A) No significant risk — 97% accuracy means the pipeline is reliable
B) Reducing audit rate increases per-unit audit costs without improving accuracy
C) The 97% overall accuracy may hide much higher error rates for specific document subtypes; reducing audit rate makes it harder to detect systematic miscalibration
D) Reducing to 1% violates Batch API terms of service

Correct: C — 97% overall accuracy can mask a 40% error rate for a small but important subtype. Example: 940 standard invoices at 99% accuracy (9 errors) + 60 academic licenses at 60% accuracy (24 errors) = 96.7% overall — but sampling mostly from the 94% standard invoices would rarely catch the academic license problem. Stratified sampling specifically audits across document types.

Your team debates adding a "formality score" — a second model call that rates how formal the invoice language is — as a routing signal, arguing formal invoices are more reliable.
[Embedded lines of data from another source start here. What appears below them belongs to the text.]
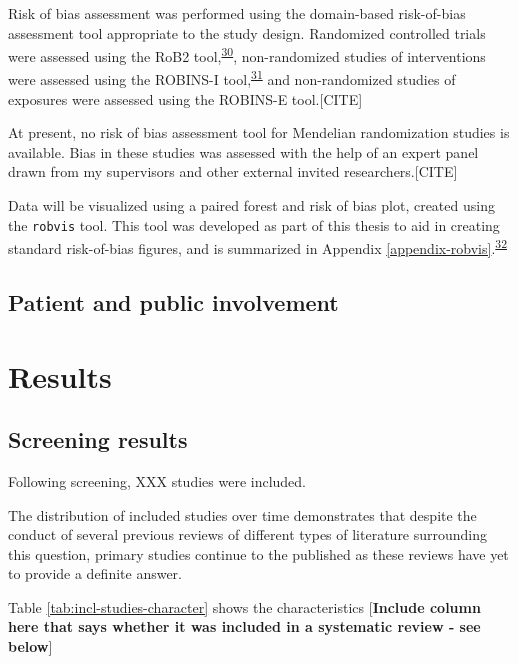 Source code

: \documentclass[a4paper, twoside]{templates/ociamthesis}
\begin{document}
Risk of bias assessment was performed using the domain-based risk-of-bias assessment tool appropriate to the study design. Randomized controlled trials were assessed using the RoB2 tool,\textsuperscript{\protect\hyperlink{ref-sterne2019}{30}}, non-randomized studies of interventions were assessed using the ROBINS-I tool,\textsuperscript{\protect\hyperlink{ref-sterne2016}{31}} and non-randomized studies of exposures were assessed using the ROBINS-E tool.{[}CITE{]}

At present, no risk of bias assessment tool for Mendelian randomization studies is available. Bias in these studies was assessed with the help of an expert panel drawn from my supervisors and other external invited researchers.{[}CITE{]}

Data will be visualized using a paired forest and risk of bias plot, created using the \texttt{robvis} tool. This tool was developed as part of this thesis to aid in creating standard risk-of-bias figures, and is summarized in Appendix \ref{appendix-robvis}.\textsuperscript{\protect\hyperlink{ref-mcguinness2019}{32}}

\hypertarget{patient-and-public-involvement}{%
\subsection{Patient and public involvement}\label{patient-and-public-involvement}}

\hypertarget{results}{%
\section{Results}\label{results}}

\hypertarget{screening-results}{%
\subsection{Screening results}\label{screening-results}}

Following screening, XXX studies were included.

The distribution of included studies over time demonstrates that despite the conduct of several previous reviews of different types of literature surrounding this question, primary studies continue to the published as these reviews have yet to provide a definite answer.

Table \ref{tab:incl-studies-character} shows the characteristics {[}\textbf{Include column here that says whether it was included in a systematic review - see below}{]}
\end{document}
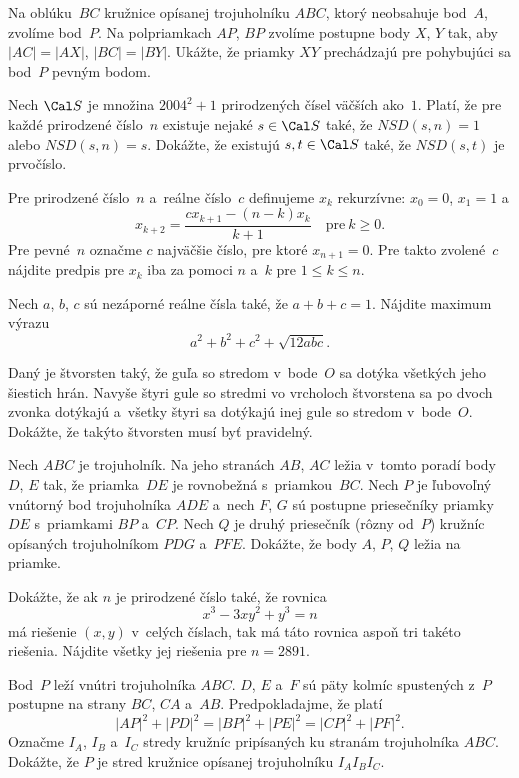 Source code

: {%
Na oblúku~$BC$ kružnice opísanej trojuholníku $ABC$, ktorý neobsahuje bod~$A$, zvolíme bod~$P$.
Na polpriamkach $AP$, $BP$ zvolíme postupne body $X$, $Y$ tak, aby $|AC|=|AX|$, $|BC|=|BY|$. Ukážte, že priamky $XY$ prechádzajú pre pohybujúci sa bod~$P$ pevným bodom.}

{%
Nech $\Cal S$ je množina $2004^2+1$ prirodzených čísel väčších ako~$1$. Platí, že pre každé prirodzené číslo~$n$ existuje nejaké $s\in\Cal S$ také, že $NSD(s,n)=1$ alebo $NSD(s,n)=s$. Dokážte, že existujú $s,t\in\Cal S$ také, že $NSD(s,t)$ je prvočíslo.}

{%
Pre prirodzené číslo~$n$ a~reálne číslo~$c$ definujeme $x_k$ rekurzívne: $x_0=0$, $x_1=1$ a
$$
x_{k+2}=\frac{cx_{k+1}-(n-k)x_k}{k+1}\quad\text{pre}\ k\ge 0.
$$
Pre pevné~$n$ označme $c$ najväčšie číslo, pre ktoré $x_{n+1}=0$. Pre takto zvolené~$c$ nájdite predpis pre $x_k$ iba za pomoci $n$ a~$k$ pre $1\le k\le n$.}

{%
Nech $a$, $b$, $c$ sú nezáporné reálne čísla také, že $a+b+c=1$. Nájdite maximum výrazu
$$
a^2+b^2+c^2+\sqrt{12abc}.
$$}

{%
Daný je štvorsten taký, že guľa so stredom v~bode~$O$ sa dotýka
všetkých jeho šiestich hrán. Navyše štyri gule so stredmi vo vrcholoch štvorstena
sa po dvoch zvonka dotýkajú a~všetky štyri sa dotýkajú inej gule so stredom
v~bode~$O$. Dokážte, že takýto štvorsten musí byť pravidelný.}

{%
Nech $ABC$ je trojuholník. Na jeho stranách $AB$, $AC$ ležia
v~tomto poradí body $D$, $E$ tak, že priamka~$DE$ je rovnobežná s~priamkou~$BC$.
Nech $P$ je ľubovoľný vnútorný bod trojuholníka $ADE$ a~nech $F$, $G$
sú postupne priesečníky priamky~$DE$ s~priamkami $BP$ a~$CP$. Nech $Q$ je druhý
priesečník (rôzny od~$P$) kružníc opísaných trojuholníkom $PDG$ a~$PFE$.
Dokážte, že body $A$, $P$, $Q$ ležia na priamke.}

{%
Dokážte, že ak $n$ je prirodzené číslo také, že rovnica
$$
x^3-3xy^2+y^3=n
$$
má riešenie $(x,y)$ v~celých číslach, tak má táto rovnica aspoň tri takéto riešenia.
Nájdite všetky jej riešenia pre $n=2891$.}

{%
Bod~$P$ leží vnútri trojuholníka $ABC$. $D$, $E$ a~$F$ sú päty kolmíc spustených z~$P$ postupne na strany $BC$, $CA$ a~$AB$. Predpokladajme, že platí
$$
|AP|^2 + |PD|^2 = |BP|^2 + |PE|^2 = |CP|^2 + |PF|^2.
$$
Označme $I_A$, $I_B$ a~$I_C$ stredy kružníc pripísaných ku stranám trojuholníka $ABC$. Dokážte, že $P$ je stred kružnice opísanej trojuholníku $I_AI_BI_C$.}

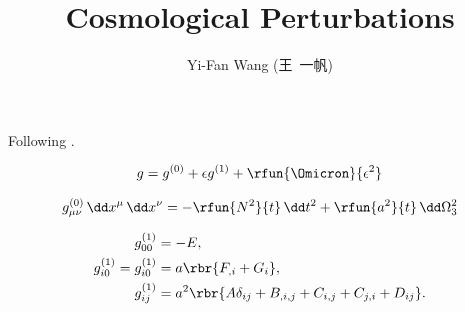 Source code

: \documentclass[a4paper,11pt]{article}
\title{Cosmological Perturbations}
\author{Yi-Fan Wang (王\ 一帆)}
\begin{document}
\maketitle

Following \cite[ch.~5]{Weinberg2008}.

\begin{align}
g = g^{(0)} + \epsilon g^{(1)} + \rfun{\Omicron}{\epsilon^2}
\end{align}

\begin{align}
g^{(0)}_{\mu\nu}\,\dd x^\mu\,\dd x^\nu =
-\rfun{N^2}{t}\,\dd t^2 + \rfun{a^2}{t}\,\dd \Omega_3^2
\end{align}

\begin{align}
g^{(1)}_{00} &= -E, \\
g^{(1)}_{i0} = g^{(1)}_{i0} &= a\rbr{F_{,i}+G_i}, \\
g^{(1)}_{ij} &= a^2\rbr{A \delta_{ij} + B_{,i,j}+C_{i,j}+C_{j,i}+D_{ij}}.
\end{align}

\printbibliography
\end{document}
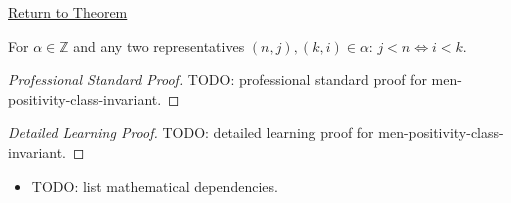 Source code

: \newpage
{}
\label{prf:men-positivity-class-invariant}

\begin{remark*}[Return]
\hyperref[lem:men-positivity-class-invariant]{Return to Theorem}
\end{remark*}

\begin{lemma*}
For $\alpha\in\mathbb{Z}$ and any two representatives
$(n,j),(k,i)\in\alpha$: $j<n \iff i<k$.
\end{lemma*}

\begin{proof}[Professional Standard Proof]
\LRAProofBodyStart
TODO: professional standard proof for men-positivity-class-invariant.
\end{proof}

\begin{proof}[Detailed Learning Proof]
\LRAProofBodyStart
TODO: detailed learning proof for men-positivity-class-invariant.
\end{proof}

\begin{remark*}
\end{remark*}

\begin{dependencies}
\begin{itemize}
  \item TODO: list mathematical dependencies.
\end{itemize}
\end{dependencies}

\clearpage
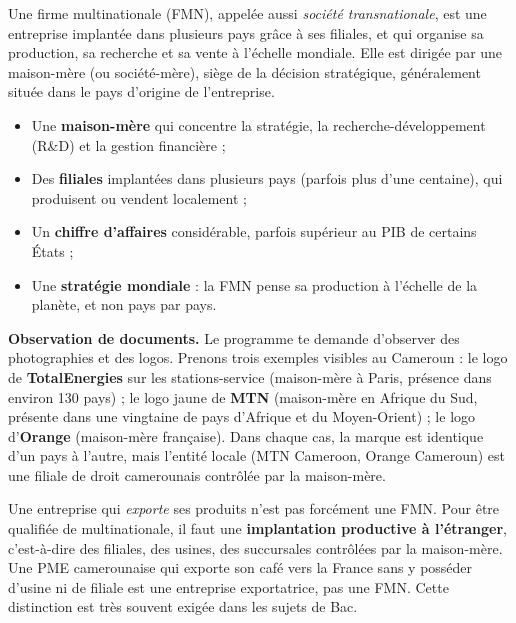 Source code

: \documentclass[11pt]{article}
\newcommand{\cle}[1]{{\popxbold\color{popdark}#1}}
\begin{document}
\begin{definition}
Une \cle{firme multinationale} (FMN), appelée aussi \emph{société transnationale}, est une entreprise implantée dans plusieurs pays grâce à ses \cle{filiales}, et qui organise sa production, sa recherche et sa vente à l'échelle mondiale. Elle est dirigée par une \cle{maison-mère} (ou société-mère), siège de la décision stratégique, généralement située dans le pays d'origine de l'entreprise.
\end{definition}

\begin{aretenir}
\begin{itemize}
\item Une \textbf{maison-mère} qui concentre la stratégie, la recherche-développement (R\&D) et la gestion financière ;
\item Des \textbf{filiales} implantées dans plusieurs pays (parfois plus d'une centaine), qui produisent ou vendent localement ;
\item Un \textbf{chiffre d'affaires} considérable, parfois supérieur au PIB de certains États ;
\item Une \textbf{stratégie mondiale} : la FMN pense sa production à l'échelle de la planète, et non pays par pays.
\end{itemize}
\end{aretenir}

\textbf{Observation de documents.} Le programme te demande d'observer des photographies et des logos. Prenons trois exemples visibles au Cameroun : le logo de \textbf{TotalEnergies} sur les stations-service (maison-mère à Paris, présence dans environ 130 pays) ; le logo jaune de \textbf{MTN} (maison-mère en Afrique du Sud, présente dans une vingtaine de pays d'Afrique et du Moyen-Orient) ; le logo d'\textbf{Orange} (maison-mère française). Dans chaque cas, la marque est identique d'un pays à l'autre, mais l'entité locale (MTN Cameroon, Orange Cameroun) est une filiale de droit camerounais contrôlée par la maison-mère.

\begin{attention}
Une entreprise qui \emph{exporte} ses produits n'est pas forcément une FMN. Pour être qualifiée de multinationale, il faut une \textbf{implantation productive à l'étranger}, c'est-à-dire des filiales, des usines, des succursales contrôlées par la maison-mère. Une PME camerounaise qui exporte son café vers la France sans y posséder d'usine ni de filiale est une entreprise exportatrice, pas une FMN. Cette distinction est très souvent exigée dans les sujets de Bac.
\end{attention}
\end{document}
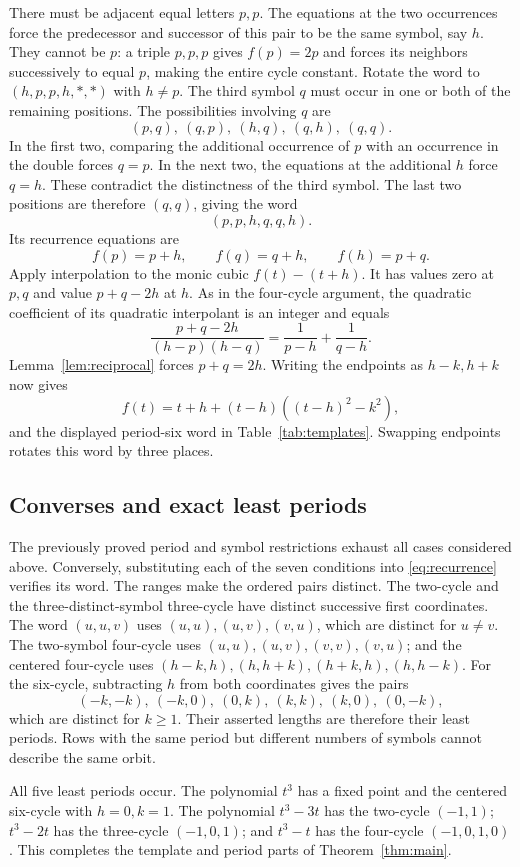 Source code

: There must be adjacent equal letters $p,p$. The equations at the
two occurrences force the predecessor and successor of this pair
to be the same symbol, say $h$. They cannot be $p$: a triple
$p,p,p$ gives $f(p)=2p$ and forces its neighbors successively to
equal $p$, making the entire cycle constant. Rotate the word to
$(h,p,p,h,*,*)$ with $h\ne p$.
The third symbol $q$ must occur in one or both of the remaining
positions. The possibilities involving $q$ are
\[
 (p,q),\ (q,p),\ (h,q),\ (q,h),\ (q,q).
\]
In the first two, comparing the additional occurrence of $p$ with
an occurrence in the double forces $q=p$. In the next two, the
equations at the additional $h$ force $q=h$. These contradict
the distinctness of the third symbol. The last two positions
are therefore $(q,q)$, giving the word
\[
 (p,p,h,q,q,h).
\]
Its recurrence equations are
\[
 f(p)=p+h,\qquad f(q)=q+h,\qquad f(h)=p+q.
\]
Apply interpolation to the monic cubic $f(t)-(t+h)$. It has
values zero at $p,q$ and value $p+q-2h$ at $h$.
As in the four-cycle argument, the quadratic coefficient of its
quadratic interpolant is an integer and equals
\[
 \frac{p+q-2h}{(h-p)(h-q)}
 =\frac1{p-h}+\frac1{q-h}.
\]
Lemma~\ref{lem:reciprocal} forces $p+q=2h$.
Writing the endpoints as $h-k,h+k$ now gives
\[
 f(t)=t+h+(t-h)((t-h)^2-k^2),
\]
and the displayed period-six word in Table~\ref{tab:templates}.
Swapping endpoints rotates this word by three places.

\subsection{Converses and exact least periods}

The previously proved period and symbol restrictions exhaust all
cases considered above. Conversely, substituting each of the seven
conditions into \eqref{eq:recurrence} verifies its word.
The ranges make the ordered pairs distinct. The two-cycle and the
three-distinct-symbol three-cycle have distinct successive first
coordinates. The word $(u,u,v)$ uses $(u,u),(u,v),(v,u)$,
which are distinct for $u\ne v$. The two-symbol four-cycle uses
$(u,u),(u,v),(v,v),(v,u)$; and the centered four-cycle uses
$(h-k,h),(h,h+k),(h+k,h),(h,h-k)$.
For the six-cycle, subtracting $h$ from both coordinates gives
the pairs
\[
 (-k,-k),\ (-k,0),\ (0,k),\
 (k,k),\ (k,0),\ (0,-k),
\]
which are distinct for $k\ge1$. Their asserted lengths are therefore
their least periods. Rows with the same period but different numbers
of symbols cannot describe the same orbit.

All five least periods occur. The polynomial $t^3$ has a fixed
point and the centered six-cycle with $h=0,k=1$.
The polynomial $t^3-3t$ has the two-cycle $(-1,1)$;
$t^3-2t$ has the three-cycle $(-1,0,1)$;
and $t^3-t$ has the four-cycle $(-1,0,1,0)$.
This completes the template and period parts of
Theorem~\ref{thm:main}.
What is the correct assessment?

A) Good addition — formal language correlates with structured data, which correlates with extraction accuracy
B) Should replace confidence_score — more objective than model self-assessment
C) Not a reliable signal — formality of language does not determine extraction accuracy; the existing confidence_score already captures extraction uncertainty directly
D) Should be used only for invoices below $1,000 to avoid over-engineering

Correct: C — Formality correlates weakly with data quality. Jake's informal invoice is perfectly extractable — all required data is present, just expressed informally. A formal-looking document with fabricated amounts would score high on formality but fail validation. Adding a second model call doubles cost without reliable signal. confidence_score from the extraction call is a direct measure of extraction uncertainty.

Claude extracts vendor_name: "Acme Corp" but a line item description reads "Payment from Pinnacle Tech — per agreement dated Oct 15." Your validation detects this conflict. Which pattern best handles this?

A) Reject the extraction — conflicting information means it is invalid
B) Route to auto_process — vendor_name and invoice_number are structurally valid
C) Add a conflict_detected flag to metadata and route to human review with the specific conflict noted
D) Retry with feedback asking Claude to re-read and confirm the vendor name

Correct: C — The conflict_detected pattern surfaces the inconsistency to human reviewers. Acme Corp might be correct (invoicing on behalf of a pass-through agreement with Pinnacle Tech) or the extraction might be wrong. Only a human with business context can resolve this. Option A is too aggressive — extraction may be correct. Option B ignores a real quality signal. Option D won't help — the ambiguity is business-context, not a parsing error.